To evaluate and ultimately revitalize these urban monoliths, Congress established the National Commission on Severely Distressed Public Housing in 1989. Three years later, the commission offered its prognosis spawning the HOPE VI (Housing Opportunities for People Everywhere) program, which proposed the demolition, modernization and redevelopment of more than 80,000 public housing units around the nation.
As a result, the 1990s saw several major cities demolish their dilapidated and dangerous housing developments. As the trend continues today, NewsOne’s Prison and Projects series examines some of the major cities who have embarked in these revitalization efforts and the many infamous developments that have gone extinct in the process.
Long considered the nations worst public housing authority, Chicago’s plans to eradicate its decrepit high-rise buildings were highlighted by the demolition of two of the nation’s most storied public housing developments. In 1996, the city began the demolition of the famed Cabrini Green housing projects after years of high crime conditions. Infamously known as the city’s most notorious housing project, at its peak, Cabrini Green housed more than 15,000 people.
One year later, the demolition began at the Robert Taylor homes. Composed of 24 16-story high-rises and a total of 4,415 units, the Robert Taylor Homes were once home to Mr. T, athletes Kirby Puckett and Maurice Cheeks, and the current governor of the state Massachusetts Deval Patrick. During its time, the Robert Taylor homes housed some of the poorest residents in the country.
Before you move on to our list, check out our Prisons and Projects series here.
Baltimore began leveling many of its public housing projects after housing authority officials blamed years of high-crime on an aging housing stock, and cutbacks in funding from the federal government. In 1995, the city threw a parade when it demolished 6 structures in one day.
A 2007 Baltimore Citistat examination reported that the city, in a special arrangement with HUD, got to keep operating subsidies for every public housing unit it abandoned or demolished since 2005. In 2007, Baltimore received $4 million for 3,201 homes that were demolished. As of 2010, the city leveled 21 of its public housing projects. Somerset Court, which first opened in 1943, was demolished after the development succumbed to the scourge of drugs.
Takser Housing Projects, Philadelphia PA
The Philadelphia Housing Authority is the 4th largest in the nation, and the largest landlord in the state of Pennsylvania. In 2004, the city demolished the Tasker Housing projects — a high-density, low-income housing development that once housed 1100 units. Located in the city’s Grays Ferry neighborhood, the Tasker homes, like many public housing projects around the nation, faced a healthy serving of urban blight and crime.
Magnolia Projects, New Orleans LA
In 2007, the New Orleans City Council voted 7-0 to demolish several of its infamous public housing plots, including the C.J. Peete, B.W. Cooper, Lafitte and St. Bernard developments, all of which were severely damaged after Hurricane Katrina.
Of those closed, the C.J. Peete housing development, more commonly known for its original name, the Magnolia Projects, were located in a part of Uptown New Orleans known as Central City.
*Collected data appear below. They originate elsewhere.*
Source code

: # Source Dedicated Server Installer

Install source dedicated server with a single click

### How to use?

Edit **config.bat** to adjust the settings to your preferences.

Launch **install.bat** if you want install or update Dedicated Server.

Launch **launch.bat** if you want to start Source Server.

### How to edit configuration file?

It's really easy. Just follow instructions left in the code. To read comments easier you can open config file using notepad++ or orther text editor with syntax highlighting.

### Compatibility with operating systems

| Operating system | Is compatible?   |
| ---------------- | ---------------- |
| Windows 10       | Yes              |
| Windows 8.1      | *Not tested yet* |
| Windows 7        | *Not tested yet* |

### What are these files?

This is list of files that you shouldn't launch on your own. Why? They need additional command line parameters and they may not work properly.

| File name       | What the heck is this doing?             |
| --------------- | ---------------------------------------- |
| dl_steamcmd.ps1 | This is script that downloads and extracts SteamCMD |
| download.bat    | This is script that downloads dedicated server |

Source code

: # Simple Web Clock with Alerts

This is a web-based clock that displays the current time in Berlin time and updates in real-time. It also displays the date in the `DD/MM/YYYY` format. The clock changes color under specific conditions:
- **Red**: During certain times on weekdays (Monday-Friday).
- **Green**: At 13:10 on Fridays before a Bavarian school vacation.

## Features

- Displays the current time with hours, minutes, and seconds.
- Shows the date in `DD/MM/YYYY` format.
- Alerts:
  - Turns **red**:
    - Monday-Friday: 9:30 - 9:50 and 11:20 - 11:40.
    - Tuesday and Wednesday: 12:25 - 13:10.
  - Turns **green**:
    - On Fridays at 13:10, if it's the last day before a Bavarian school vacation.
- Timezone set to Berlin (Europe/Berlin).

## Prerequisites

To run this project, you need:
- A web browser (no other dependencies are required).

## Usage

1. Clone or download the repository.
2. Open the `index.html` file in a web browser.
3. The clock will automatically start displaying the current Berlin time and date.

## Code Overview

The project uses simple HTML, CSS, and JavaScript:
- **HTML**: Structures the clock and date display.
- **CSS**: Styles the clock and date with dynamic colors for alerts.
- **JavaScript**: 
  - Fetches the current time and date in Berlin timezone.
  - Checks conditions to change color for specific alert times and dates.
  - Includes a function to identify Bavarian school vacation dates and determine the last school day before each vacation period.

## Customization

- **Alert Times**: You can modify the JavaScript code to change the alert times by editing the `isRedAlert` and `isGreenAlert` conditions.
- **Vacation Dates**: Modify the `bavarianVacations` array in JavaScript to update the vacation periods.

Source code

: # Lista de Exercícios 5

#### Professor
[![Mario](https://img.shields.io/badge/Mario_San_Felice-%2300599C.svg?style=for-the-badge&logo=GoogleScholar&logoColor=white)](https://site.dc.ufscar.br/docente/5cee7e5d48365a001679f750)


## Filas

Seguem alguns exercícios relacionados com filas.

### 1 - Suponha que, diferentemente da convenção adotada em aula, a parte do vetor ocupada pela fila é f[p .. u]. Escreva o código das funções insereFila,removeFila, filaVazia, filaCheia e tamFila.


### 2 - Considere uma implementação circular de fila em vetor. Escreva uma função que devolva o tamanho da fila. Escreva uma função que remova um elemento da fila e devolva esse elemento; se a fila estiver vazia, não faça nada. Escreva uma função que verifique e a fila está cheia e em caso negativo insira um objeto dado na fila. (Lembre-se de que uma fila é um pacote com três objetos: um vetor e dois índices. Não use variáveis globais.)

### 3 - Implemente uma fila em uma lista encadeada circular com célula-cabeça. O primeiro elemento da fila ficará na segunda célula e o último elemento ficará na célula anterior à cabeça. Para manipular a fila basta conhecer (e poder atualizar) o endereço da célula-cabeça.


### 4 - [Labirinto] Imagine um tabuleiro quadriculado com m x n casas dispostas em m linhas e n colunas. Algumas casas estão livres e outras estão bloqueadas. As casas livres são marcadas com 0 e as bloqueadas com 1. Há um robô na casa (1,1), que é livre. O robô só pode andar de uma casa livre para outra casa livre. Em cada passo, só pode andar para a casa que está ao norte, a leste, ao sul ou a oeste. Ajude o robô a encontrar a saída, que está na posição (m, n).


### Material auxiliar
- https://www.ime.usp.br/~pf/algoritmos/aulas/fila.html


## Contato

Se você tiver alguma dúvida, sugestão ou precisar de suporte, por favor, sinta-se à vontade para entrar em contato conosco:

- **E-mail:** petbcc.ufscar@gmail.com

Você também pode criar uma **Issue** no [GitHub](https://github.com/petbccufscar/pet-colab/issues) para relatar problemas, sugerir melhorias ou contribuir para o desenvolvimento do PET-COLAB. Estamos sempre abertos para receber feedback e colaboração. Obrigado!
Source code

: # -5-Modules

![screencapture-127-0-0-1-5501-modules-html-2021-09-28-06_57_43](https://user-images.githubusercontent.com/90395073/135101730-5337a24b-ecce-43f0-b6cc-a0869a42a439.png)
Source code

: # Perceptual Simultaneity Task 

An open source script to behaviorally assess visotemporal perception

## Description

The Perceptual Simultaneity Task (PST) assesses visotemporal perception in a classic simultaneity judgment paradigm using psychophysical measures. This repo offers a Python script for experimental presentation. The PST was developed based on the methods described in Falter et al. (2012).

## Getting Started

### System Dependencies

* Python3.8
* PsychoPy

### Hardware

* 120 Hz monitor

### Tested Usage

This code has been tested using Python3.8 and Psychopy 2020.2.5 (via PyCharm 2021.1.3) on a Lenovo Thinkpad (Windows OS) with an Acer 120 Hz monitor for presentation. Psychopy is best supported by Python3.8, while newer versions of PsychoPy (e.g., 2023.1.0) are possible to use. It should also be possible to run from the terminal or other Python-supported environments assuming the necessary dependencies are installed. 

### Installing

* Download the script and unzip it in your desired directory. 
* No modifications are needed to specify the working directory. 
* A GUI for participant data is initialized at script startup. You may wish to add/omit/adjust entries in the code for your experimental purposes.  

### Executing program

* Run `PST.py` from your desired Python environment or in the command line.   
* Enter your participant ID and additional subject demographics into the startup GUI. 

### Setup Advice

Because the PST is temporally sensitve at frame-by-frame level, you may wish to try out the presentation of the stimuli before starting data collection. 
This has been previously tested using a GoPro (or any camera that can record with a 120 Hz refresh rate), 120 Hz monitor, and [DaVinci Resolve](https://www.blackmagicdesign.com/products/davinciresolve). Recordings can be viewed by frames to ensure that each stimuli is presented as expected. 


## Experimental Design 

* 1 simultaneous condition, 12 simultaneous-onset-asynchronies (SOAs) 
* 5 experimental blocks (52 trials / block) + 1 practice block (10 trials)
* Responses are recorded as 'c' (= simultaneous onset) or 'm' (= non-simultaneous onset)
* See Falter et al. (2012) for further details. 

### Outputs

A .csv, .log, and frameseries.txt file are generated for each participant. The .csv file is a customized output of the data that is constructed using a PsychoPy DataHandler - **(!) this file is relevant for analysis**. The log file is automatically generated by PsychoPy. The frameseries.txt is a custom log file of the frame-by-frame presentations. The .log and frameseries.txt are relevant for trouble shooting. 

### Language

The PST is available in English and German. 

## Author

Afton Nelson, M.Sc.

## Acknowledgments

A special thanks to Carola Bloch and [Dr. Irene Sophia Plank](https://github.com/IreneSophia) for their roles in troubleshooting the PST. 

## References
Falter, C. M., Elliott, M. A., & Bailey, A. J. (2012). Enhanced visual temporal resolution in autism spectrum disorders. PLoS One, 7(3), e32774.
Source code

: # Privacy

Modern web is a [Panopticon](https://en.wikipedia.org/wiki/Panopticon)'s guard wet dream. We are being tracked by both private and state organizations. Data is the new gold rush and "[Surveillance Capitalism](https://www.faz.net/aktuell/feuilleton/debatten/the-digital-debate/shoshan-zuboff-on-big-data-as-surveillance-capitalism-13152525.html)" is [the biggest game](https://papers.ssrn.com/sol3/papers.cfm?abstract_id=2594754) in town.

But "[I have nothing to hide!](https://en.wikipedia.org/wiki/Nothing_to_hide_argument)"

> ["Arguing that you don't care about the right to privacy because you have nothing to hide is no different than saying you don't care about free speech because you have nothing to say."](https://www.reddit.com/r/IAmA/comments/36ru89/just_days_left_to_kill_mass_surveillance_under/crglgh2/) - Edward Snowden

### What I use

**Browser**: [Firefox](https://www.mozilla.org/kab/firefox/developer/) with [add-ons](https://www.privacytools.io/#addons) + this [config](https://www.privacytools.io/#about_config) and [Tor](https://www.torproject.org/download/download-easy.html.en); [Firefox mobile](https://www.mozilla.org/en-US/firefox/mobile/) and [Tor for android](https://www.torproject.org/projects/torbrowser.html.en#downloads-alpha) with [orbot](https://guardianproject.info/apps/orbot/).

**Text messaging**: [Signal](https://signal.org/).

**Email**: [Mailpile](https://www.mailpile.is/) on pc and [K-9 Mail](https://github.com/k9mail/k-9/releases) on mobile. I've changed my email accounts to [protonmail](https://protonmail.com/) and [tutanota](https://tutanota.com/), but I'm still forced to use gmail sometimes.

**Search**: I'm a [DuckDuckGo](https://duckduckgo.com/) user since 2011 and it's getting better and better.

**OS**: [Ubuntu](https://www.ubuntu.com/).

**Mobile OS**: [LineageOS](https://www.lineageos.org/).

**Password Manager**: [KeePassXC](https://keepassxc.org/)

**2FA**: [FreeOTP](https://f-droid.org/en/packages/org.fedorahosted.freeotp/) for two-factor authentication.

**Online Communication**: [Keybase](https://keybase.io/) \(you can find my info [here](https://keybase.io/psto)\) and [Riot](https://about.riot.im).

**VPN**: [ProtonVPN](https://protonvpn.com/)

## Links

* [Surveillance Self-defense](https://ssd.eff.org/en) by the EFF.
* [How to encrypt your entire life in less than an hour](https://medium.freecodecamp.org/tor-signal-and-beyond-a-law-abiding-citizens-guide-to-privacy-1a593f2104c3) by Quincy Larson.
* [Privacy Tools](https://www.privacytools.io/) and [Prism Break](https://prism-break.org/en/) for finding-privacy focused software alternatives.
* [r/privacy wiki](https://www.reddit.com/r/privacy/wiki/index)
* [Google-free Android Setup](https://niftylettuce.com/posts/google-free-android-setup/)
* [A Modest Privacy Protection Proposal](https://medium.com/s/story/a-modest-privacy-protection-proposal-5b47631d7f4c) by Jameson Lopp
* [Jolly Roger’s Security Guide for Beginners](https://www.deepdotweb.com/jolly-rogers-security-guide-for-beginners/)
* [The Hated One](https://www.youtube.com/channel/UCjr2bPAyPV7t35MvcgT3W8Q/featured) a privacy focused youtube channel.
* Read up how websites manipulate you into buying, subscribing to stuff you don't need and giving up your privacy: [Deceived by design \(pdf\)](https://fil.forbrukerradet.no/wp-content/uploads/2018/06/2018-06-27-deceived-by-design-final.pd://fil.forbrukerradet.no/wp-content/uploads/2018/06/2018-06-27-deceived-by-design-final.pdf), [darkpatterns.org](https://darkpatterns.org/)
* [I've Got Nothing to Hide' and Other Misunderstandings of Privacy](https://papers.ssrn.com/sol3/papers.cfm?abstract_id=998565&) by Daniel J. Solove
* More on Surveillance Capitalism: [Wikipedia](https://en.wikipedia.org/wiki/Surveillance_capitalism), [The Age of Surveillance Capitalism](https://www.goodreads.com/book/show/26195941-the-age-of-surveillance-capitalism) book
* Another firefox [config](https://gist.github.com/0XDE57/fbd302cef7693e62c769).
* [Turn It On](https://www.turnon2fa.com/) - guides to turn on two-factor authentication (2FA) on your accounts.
Rife with all the urban blight consistent with many poor areas and public housing developments, Magnolia’s murder rate consistently ranks the highest of all the city’s public housing developments, a startling fact considering that New Orleans itself frequently has one of the highest murder rates in the nation.
Techwood Homes, Atlanta GA
For decades, social commentators have called Atlanta’s impoverished public housing projects incubators for crime. Around the time the city began its revitalization efforts by demolishing its many subsidized residences, it was reported that one in five reported violent crimes in Atlanta took place in public housing projects.
Created to eliminate slum-like conditions and house many of the city’s poor residents, Atlanta’s Techwood Homes were the first and oldest housing project built in the U.S., opening in 1936. By the 90s, the violent crime rate at the Techwood Homes stood at 37 times the national average. As a result of Hope VI efforts, the homes were demolished prior to the 1996 Olympic games.
Prospect Plaza, Brooklyn NY
New York City has been one of the slowest municipalities to demolish its public housing projects. Citywide there are 337 developments with more than 178,000 apartments. And yet, the New York City Housing Authority has demolished only one high-rise structure in its 75 year history when in 2005 it tore down one of the four towers that made up Prospect Plaza, a 12- to 15-story development in Brownsville, Brooklyn to make way for a new community center, shops and additional housing. In 2010, the city announced its plan to demolish the remaining three structures that comprised Prospect Plaza.